(Document images with source code)
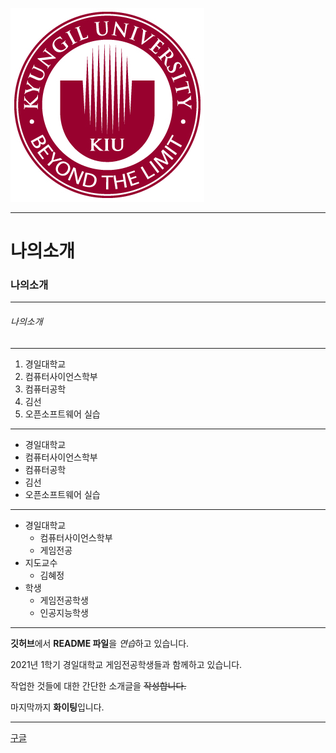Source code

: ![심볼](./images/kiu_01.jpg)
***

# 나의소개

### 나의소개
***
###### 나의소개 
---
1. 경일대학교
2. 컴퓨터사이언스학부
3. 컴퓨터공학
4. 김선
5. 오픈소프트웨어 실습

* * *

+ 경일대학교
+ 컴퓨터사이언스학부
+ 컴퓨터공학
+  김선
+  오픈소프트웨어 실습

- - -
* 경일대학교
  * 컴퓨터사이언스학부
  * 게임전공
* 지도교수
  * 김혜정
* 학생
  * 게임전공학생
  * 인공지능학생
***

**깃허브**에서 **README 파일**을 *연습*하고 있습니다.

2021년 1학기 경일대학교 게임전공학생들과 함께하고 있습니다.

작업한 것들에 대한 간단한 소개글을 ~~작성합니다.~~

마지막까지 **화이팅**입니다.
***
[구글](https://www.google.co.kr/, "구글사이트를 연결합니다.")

* * *

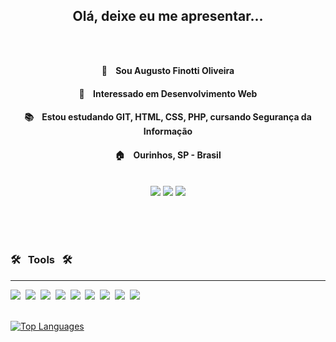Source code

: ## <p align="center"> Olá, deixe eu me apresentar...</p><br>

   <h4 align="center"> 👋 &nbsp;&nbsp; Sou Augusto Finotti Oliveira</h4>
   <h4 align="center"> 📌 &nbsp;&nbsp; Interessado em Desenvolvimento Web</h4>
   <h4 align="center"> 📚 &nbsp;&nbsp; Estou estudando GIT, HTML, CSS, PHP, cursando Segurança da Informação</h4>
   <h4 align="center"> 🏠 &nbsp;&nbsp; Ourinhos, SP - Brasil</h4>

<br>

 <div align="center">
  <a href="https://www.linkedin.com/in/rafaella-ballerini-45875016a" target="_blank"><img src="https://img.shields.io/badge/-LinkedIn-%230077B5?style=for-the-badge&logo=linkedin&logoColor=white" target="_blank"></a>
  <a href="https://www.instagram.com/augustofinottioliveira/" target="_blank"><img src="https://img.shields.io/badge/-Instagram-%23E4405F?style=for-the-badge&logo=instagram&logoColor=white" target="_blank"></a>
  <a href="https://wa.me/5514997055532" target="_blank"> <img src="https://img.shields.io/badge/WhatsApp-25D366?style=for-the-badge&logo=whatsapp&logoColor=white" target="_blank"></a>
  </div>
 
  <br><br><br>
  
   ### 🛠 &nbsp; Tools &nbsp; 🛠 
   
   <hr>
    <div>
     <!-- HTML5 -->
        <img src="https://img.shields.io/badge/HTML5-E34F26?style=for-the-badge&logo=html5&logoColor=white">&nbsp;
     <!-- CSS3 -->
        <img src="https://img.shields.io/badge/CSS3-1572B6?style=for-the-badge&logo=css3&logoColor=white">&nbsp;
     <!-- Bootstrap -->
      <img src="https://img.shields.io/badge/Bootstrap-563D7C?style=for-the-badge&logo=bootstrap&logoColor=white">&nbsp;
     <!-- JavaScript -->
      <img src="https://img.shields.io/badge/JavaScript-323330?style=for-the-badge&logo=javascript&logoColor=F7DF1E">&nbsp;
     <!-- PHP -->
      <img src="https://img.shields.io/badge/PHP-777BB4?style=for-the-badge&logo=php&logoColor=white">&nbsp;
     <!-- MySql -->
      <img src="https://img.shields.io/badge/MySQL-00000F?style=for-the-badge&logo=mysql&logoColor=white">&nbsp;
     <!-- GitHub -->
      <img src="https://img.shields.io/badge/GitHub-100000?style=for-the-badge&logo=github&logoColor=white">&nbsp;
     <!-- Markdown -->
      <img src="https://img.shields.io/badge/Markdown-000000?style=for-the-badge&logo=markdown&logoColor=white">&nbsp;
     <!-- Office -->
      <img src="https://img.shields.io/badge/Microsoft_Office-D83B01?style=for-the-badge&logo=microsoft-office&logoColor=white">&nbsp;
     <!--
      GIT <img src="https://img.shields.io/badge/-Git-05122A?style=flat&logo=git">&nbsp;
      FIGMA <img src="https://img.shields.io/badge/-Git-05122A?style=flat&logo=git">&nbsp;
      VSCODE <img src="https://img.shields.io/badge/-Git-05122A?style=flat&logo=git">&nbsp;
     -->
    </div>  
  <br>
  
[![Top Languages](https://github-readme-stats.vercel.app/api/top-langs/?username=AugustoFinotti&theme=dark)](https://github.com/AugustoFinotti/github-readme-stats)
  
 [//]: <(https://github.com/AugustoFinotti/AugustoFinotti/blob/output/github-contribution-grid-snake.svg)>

§ Brief: Would you retype the lines above from the one with "<!-- JavaScript -->" down to the one with "<!-- Office -->", word for word, both ends included and no other lines?

§ Finished exercise:
     <!-- JavaScript -->
      <img src="https://img.shields.io/badge/JavaScript-323330?style=for-the-badge&logo=javascript&logoColor=F7DF1E">&nbsp;
     <!-- PHP -->
      <img src="https://img.shields.io/badge/PHP-777BB4?style=for-the-badge&logo=php&logoColor=white">&nbsp;
     <!-- MySql -->
      <img src="https://img.shields.io/badge/MySQL-00000F?style=for-the-badge&logo=mysql&logoColor=white">&nbsp;
     <!-- GitHub -->
      <img src="https://img.shields.io/badge/GitHub-100000?style=for-the-badge&logo=github&logoColor=white">&nbsp;
     <!-- Markdown -->
      <img src="https://img.shields.io/badge/Markdown-000000?style=for-the-badge&logo=markdown&logoColor=white">&nbsp;
     <!-- Office -->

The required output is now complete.